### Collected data
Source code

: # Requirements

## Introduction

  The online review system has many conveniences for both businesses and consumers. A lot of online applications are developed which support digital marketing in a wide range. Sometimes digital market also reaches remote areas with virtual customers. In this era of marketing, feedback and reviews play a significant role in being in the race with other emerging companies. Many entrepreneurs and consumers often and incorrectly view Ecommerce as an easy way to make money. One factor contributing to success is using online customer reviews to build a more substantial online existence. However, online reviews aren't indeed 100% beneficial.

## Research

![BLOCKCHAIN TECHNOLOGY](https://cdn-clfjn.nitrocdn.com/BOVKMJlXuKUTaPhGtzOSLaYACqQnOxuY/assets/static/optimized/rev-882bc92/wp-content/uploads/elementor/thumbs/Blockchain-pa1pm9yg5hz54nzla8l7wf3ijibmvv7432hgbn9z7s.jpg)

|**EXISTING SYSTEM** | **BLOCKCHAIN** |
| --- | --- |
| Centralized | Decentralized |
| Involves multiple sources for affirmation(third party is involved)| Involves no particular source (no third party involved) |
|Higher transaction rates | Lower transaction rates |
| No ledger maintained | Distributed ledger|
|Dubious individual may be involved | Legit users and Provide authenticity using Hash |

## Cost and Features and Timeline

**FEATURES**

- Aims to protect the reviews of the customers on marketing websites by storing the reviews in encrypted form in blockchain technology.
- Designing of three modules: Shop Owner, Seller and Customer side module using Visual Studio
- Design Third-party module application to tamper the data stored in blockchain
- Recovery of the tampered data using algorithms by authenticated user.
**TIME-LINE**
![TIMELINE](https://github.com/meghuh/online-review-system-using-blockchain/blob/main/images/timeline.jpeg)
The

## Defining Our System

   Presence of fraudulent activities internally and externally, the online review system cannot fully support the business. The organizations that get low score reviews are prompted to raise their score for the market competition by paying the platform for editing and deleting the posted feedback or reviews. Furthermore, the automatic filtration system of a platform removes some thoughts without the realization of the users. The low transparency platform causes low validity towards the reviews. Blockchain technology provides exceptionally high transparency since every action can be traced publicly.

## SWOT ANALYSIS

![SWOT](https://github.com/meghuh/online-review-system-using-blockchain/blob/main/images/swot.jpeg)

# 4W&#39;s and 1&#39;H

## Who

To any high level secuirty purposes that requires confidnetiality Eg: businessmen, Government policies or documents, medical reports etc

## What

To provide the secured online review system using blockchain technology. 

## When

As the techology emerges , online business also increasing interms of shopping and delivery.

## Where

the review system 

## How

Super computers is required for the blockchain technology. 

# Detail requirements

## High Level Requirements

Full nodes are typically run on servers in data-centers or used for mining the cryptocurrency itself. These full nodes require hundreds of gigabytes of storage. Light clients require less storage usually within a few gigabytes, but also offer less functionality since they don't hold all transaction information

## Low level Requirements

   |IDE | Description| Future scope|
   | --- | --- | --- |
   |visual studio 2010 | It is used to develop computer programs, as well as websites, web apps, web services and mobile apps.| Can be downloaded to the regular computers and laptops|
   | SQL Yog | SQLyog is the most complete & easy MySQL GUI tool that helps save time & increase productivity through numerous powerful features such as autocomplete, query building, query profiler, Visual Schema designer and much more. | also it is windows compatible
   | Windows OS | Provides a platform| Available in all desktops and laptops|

### Exercise objective
Copy out each line of the records that holds the string "involved".

### Result for this exercise
| Involves multiple sources for affirmation(third party is involved)| Involves no particular source (no third party involved) |
|Dubious individual may be involved | Legit users and Provide authenticity using Hash |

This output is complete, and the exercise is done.